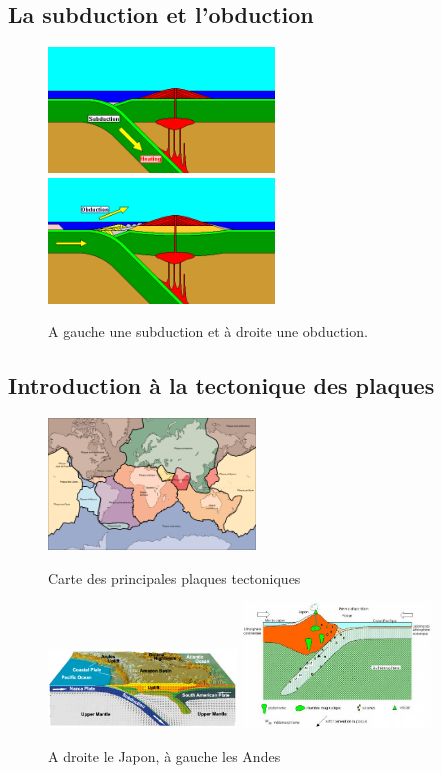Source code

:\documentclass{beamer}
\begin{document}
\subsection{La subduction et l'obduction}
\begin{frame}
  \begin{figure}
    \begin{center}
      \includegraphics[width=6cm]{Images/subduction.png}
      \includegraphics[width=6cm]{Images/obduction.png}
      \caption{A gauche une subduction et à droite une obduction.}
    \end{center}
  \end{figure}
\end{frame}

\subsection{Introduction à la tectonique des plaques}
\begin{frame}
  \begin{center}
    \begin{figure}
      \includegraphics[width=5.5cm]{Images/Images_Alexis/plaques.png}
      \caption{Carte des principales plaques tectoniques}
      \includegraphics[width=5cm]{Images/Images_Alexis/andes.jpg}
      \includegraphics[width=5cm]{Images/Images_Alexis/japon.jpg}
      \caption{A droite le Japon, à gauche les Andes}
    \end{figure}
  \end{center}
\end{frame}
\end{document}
#####
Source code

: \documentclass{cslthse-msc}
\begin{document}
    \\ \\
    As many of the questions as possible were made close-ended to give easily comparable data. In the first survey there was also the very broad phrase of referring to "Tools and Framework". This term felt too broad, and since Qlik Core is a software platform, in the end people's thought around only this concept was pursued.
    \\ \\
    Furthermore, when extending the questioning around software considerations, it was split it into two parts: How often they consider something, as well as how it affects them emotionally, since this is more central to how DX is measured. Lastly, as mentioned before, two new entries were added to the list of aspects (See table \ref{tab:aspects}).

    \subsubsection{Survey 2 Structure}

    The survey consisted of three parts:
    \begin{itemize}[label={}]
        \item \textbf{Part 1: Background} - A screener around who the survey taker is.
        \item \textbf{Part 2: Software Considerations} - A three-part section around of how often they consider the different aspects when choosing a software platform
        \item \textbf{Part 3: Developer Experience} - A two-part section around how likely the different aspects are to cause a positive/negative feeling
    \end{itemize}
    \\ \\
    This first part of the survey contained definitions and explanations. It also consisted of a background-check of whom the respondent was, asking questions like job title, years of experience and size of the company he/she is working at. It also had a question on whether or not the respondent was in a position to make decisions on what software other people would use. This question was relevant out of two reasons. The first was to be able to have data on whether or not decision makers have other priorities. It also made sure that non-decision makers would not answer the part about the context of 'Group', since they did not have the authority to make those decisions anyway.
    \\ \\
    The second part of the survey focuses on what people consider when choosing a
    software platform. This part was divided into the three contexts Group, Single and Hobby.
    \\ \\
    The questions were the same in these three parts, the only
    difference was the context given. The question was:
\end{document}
#####
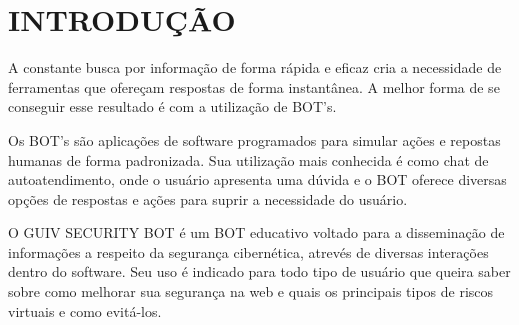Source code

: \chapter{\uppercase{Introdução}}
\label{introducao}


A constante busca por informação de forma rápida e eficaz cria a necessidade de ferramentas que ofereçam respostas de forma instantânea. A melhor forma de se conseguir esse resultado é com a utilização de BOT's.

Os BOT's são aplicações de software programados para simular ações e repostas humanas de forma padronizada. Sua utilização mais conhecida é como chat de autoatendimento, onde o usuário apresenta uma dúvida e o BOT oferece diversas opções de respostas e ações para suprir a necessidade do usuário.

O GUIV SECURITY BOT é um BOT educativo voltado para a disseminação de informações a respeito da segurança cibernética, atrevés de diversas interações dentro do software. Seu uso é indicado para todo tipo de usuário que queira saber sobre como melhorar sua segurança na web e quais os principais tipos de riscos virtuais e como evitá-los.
#####
## WORK INSTRUCTION
In the material above, please count the lines that hold the word "includegraphics" and answer with only that number.

## SOLUTION
5